Sorry, even if I am a student of computer science, I have no time to get into your stuff. Telling people who have a problem with your software they can fix it themself if they want to see it fixed sounds weird. If I wanted to do it myself, there would be no need to use your software...

escoreal · Nov 20, 2013

What? I thought the snapshot gets invalid if it runs out of space and the original volume is accessible?

But even with high write load the snapshot can be smaller then the complete virtual disk during backup. Only if you have to write to the whole disk during backup (I think that is a rare case

) you would need a snapshot with the same size as the disk.

esco

e100 · Nov 20, 2013

dietmar said:
I really wonder why somebody claims such nonsense? Both things are fixable by using a temporary storage on the local hard disk (as LVM does).

My fast storage is on LVM, so you are proposing that to keep the speed up you would create an LVM volume to use for temporary storage so write speed is not limited by the backup device.
Sounds like you want to re-invent what LVM snapshots do.

As I have said before I like the concept behind KVM Live Backup, but it is (currently) very flawed.
Having VMs hang because a backup device failed is unacceptable.
Limiting write speed is unacceptable.

Do you plan to fix these problems?
If so, when can we expect a fix?

dietmar · Nov 20, 2013

escoreal said:
What? I thought the snapshot gets invalid if it runs out of space and the original volume is accessible?

yes. The snapshot gets unusable.

escoreal said:
But even with high write load the snapshot can be smaller then the complete virtual disk during backup. Only if you have to write to the whole disk during backup (I think that is a rare case ) you would need a snapshot with the same size as the disk.

You can implement exactly the same with the new backup method. I think a simple (mmapped) ring buffer can do it - I will try that when I touch the backup code next time.

dietmar · Nov 20, 2013

e100 said:
Sounds like you want to re-invent what LVM snapshots do.

You seem to be totally unaware of all the problems with LVM (search the forum).

e100 said:
Do you plan to fix these problems?
If so, when can we expect a fix?

I think you should use a fast local disk for such backups, and use hook script to transfer result to slow storage.

e100 · Nov 20, 2013

dietmar said:
Please re-read my post carefully. I just told you that the issue is 'fixable', and also described a way to solve the issue. So feel free to send a patch to implement that functionality.

Dietmar,

Many of us here are not great developers like you and could not even attempt to fix these issues in KVM Live Backup.
That is what upsets us, you took a perfectly good working feature away and replaced it with a flawed feature.

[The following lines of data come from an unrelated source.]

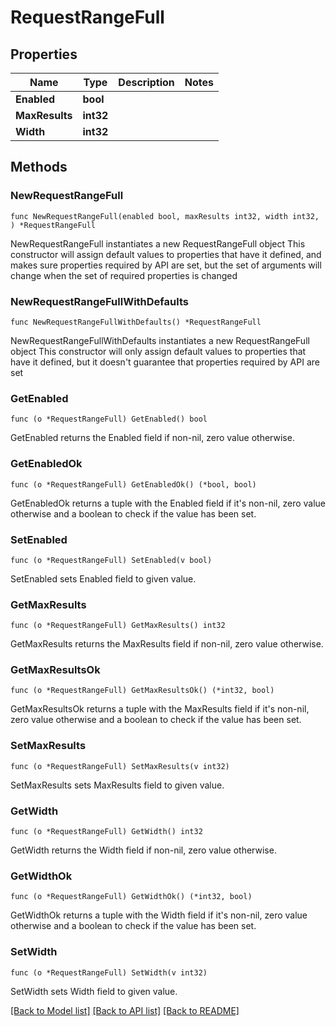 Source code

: # RequestRangeFull

## Properties

Name | Type | Description | Notes
------------ | ------------- | ------------- | -------------
**Enabled** | **bool** |  | 
**MaxResults** | **int32** |  | 
**Width** | **int32** |  | 

## Methods

### NewRequestRangeFull

`func NewRequestRangeFull(enabled bool, maxResults int32, width int32, ) *RequestRangeFull`

NewRequestRangeFull instantiates a new RequestRangeFull object
This constructor will assign default values to properties that have it defined,
and makes sure properties required by API are set, but the set of arguments
will change when the set of required properties is changed

### NewRequestRangeFullWithDefaults

`func NewRequestRangeFullWithDefaults() *RequestRangeFull`

NewRequestRangeFullWithDefaults instantiates a new RequestRangeFull object
This constructor will only assign default values to properties that have it defined,
but it doesn't guarantee that properties required by API are set

### GetEnabled

`func (o *RequestRangeFull) GetEnabled() bool`

GetEnabled returns the Enabled field if non-nil, zero value otherwise.

### GetEnabledOk

`func (o *RequestRangeFull) GetEnabledOk() (*bool, bool)`

GetEnabledOk returns a tuple with the Enabled field if it's non-nil, zero value otherwise
and a boolean to check if the value has been set.

### SetEnabled

`func (o *RequestRangeFull) SetEnabled(v bool)`

SetEnabled sets Enabled field to given value.


### GetMaxResults

`func (o *RequestRangeFull) GetMaxResults() int32`

GetMaxResults returns the MaxResults field if non-nil, zero value otherwise.

### GetMaxResultsOk

`func (o *RequestRangeFull) GetMaxResultsOk() (*int32, bool)`

GetMaxResultsOk returns a tuple with the MaxResults field if it's non-nil, zero value otherwise
and a boolean to check if the value has been set.

### SetMaxResults

`func (o *RequestRangeFull) SetMaxResults(v int32)`

SetMaxResults sets MaxResults field to given value.


### GetWidth

`func (o *RequestRangeFull) GetWidth() int32`

GetWidth returns the Width field if non-nil, zero value otherwise.

### GetWidthOk

`func (o *RequestRangeFull) GetWidthOk() (*int32, bool)`

GetWidthOk returns a tuple with the Width field if it's non-nil, zero value otherwise
and a boolean to check if the value has been set.

### SetWidth

`func (o *RequestRangeFull) SetWidth(v int32)`

SetWidth sets Width field to given value.



[[Back to Model list]](../README.md#documentation-for-models) [[Back to API list]](../README.md#documentation-for-api-endpoints) [[Back to README]](../README.md)


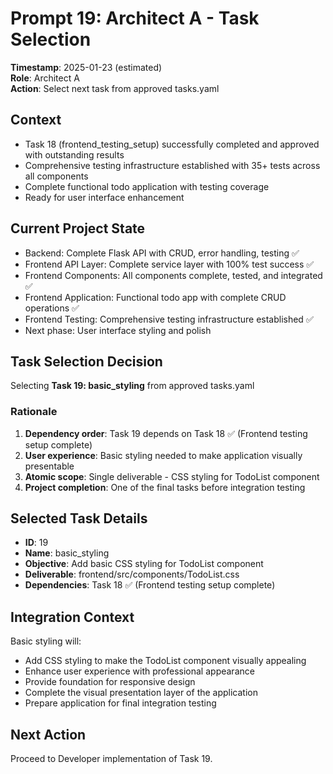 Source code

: # Prompt 19: Architect A - Task Selection
**Timestamp**: 2025-01-23 (estimated)  
**Role**: Architect A  
**Action**: Select next task from approved tasks.yaml  

## Context
- Task 18 (frontend_testing_setup) successfully completed and approved with outstanding results
- Comprehensive testing infrastructure established with 35+ tests across all components
- Complete functional todo application with testing coverage
- Ready for user interface enhancement

## Current Project State
- Backend: Complete Flask API with CRUD, error handling, testing ✅
- Frontend API Layer: Complete service layer with 100% test success ✅
- Frontend Components: All components complete, tested, and integrated ✅
- Frontend Application: Functional todo app with complete CRUD operations ✅
- Frontend Testing: Comprehensive testing infrastructure established ✅
- Next phase: User interface styling and polish

## Task Selection Decision
Selecting **Task 19: basic_styling** from approved tasks.yaml

### Rationale
1. **Dependency order**: Task 19 depends on Task 18 ✅ (Frontend testing setup complete)
2. **User experience**: Basic styling needed to make application visually presentable
3. **Atomic scope**: Single deliverable - CSS styling for TodoList component
4. **Project completion**: One of the final tasks before integration testing

## Selected Task Details
- **ID**: 19  
- **Name**: basic_styling
- **Objective**: Add basic CSS styling for TodoList component
- **Deliverable**: frontend/src/components/TodoList.css
- **Dependencies**: Task 18 ✅ (Frontend testing setup complete)

## Integration Context
Basic styling will:
- Add CSS styling to make the TodoList component visually appealing
- Enhance user experience with professional appearance
- Provide foundation for responsive design
- Complete the visual presentation layer of the application
- Prepare application for final integration testing

## Next Action
Proceed to Developer implementation of Task 19. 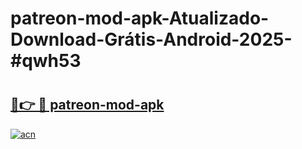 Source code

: # patreon-mod-apk-Atualizado-Download-Grátis-Android-2025-#qwh53

# <h2><a href="https://ainizakaria.my?title=patreon-mod-apk&ref=24M">🔗👉 🔴 patreon-mod-apk</a></h2>

[![acn](https://github.com/user-attachments/assets/0f9c940e-d8b0-45ae-aac7-cd30a18b3e1c)](https://ainizakaria.my?title=patreon-mod-apk&ref=24M)

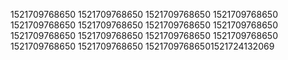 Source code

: 1521709768650
1521709768650
1521709768650
1521709768650
1521709768650
1521709768650
1521709768650
1521709768650
1521709768650
1521709768650
1521709768650
1521709768650
1521709768650
1521709768650
15217097686501521724132069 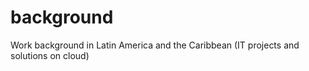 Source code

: # background
Work background in Latin America and the Caribbean (IT projects and solutions on cloud)
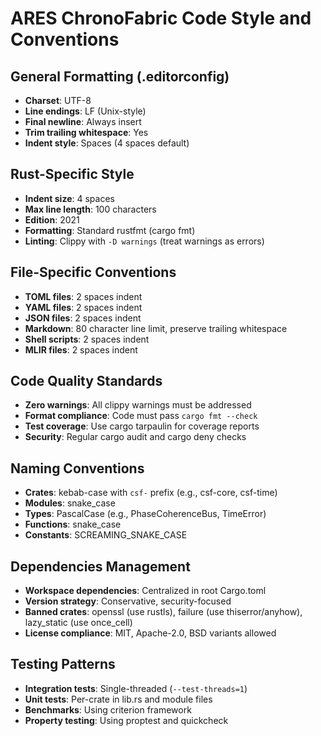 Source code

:# ARES ChronoFabric Code Style and Conventions

## General Formatting (.editorconfig)
- **Charset**: UTF-8
- **Line endings**: LF (Unix-style)
- **Final newline**: Always insert
- **Trim trailing whitespace**: Yes
- **Indent style**: Spaces (4 spaces default)

## Rust-Specific Style
- **Indent size**: 4 spaces
- **Max line length**: 100 characters
- **Edition**: 2021
- **Formatting**: Standard rustfmt (cargo fmt)
- **Linting**: Clippy with `-D warnings` (treat warnings as errors)

## File-Specific Conventions
- **TOML files**: 2 spaces indent
- **YAML files**: 2 spaces indent  
- **JSON files**: 2 spaces indent
- **Markdown**: 80 character line limit, preserve trailing whitespace
- **Shell scripts**: 2 spaces indent
- **MLIR files**: 2 spaces indent

## Code Quality Standards
- **Zero warnings**: All clippy warnings must be addressed
- **Format compliance**: Code must pass `cargo fmt --check`
- **Test coverage**: Use cargo tarpaulin for coverage reports
- **Security**: Regular cargo audit and cargo deny checks

## Naming Conventions
- **Crates**: kebab-case with `csf-` prefix (e.g., csf-core, csf-time)
- **Modules**: snake_case
- **Types**: PascalCase (e.g., PhaseCoherenceBus, TimeError)
- **Functions**: snake_case
- **Constants**: SCREAMING_SNAKE_CASE

## Dependencies Management
- **Workspace dependencies**: Centralized in root Cargo.toml
- **Version strategy**: Conservative, security-focused
- **Banned crates**: openssl (use rustls), failure (use thiserror/anyhow), lazy_static (use once_cell)
- **License compliance**: MIT, Apache-2.0, BSD variants allowed

## Testing Patterns
- **Integration tests**: Single-threaded (`--test-threads=1`)
- **Unit tests**: Per-crate in lib.rs and module files
- **Benchmarks**: Using criterion framework
- **Property testing**: Using proptest and quickcheck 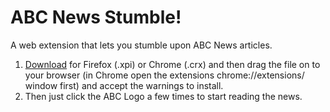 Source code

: # ABC News Stumble!
A web extension that lets you stumble upon ABC News articles.

1. [Download](https://github.com/phocks/abc-stumble/releases) for Firefox (.xpi) or Chrome (.crx) and then drag the file on to your browser (in Chrome open the extensions chrome://extensions/ window first) and accept the warnings to install.
2. Then just click the ABC Logo a few times to start reading the news.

What is wrong with allowing LVM or KVM Live Backup?

I also have a hypothesis as to why KVM Live Backup increases load more than LVM Snapshots did.
KVM Live Backup needs to move data around inside the KVM process itself.
All of this data moving is increasing cache misses, especially for the virtual server or maybe just the additional memory copies in the KVM process is to blame.
Now I have no idea how to proove or disprove this but this is what I suspect is causing the increased load numerous people are complaining about.
What is your opinion on this hypothesis?

dietmar · Nov 20, 2013

e100 said:
Now I have no idea how to proove or disprove this but this is what I suspect is causing the increased load numerous people are complaining about.
What is your opinion on this hypothesis?

The new backup avoids additional read/write cycles. So you need to provide a test case to show your claims. Maybe it is just a small bug somewhere, and we can fix it fast if we have a test case.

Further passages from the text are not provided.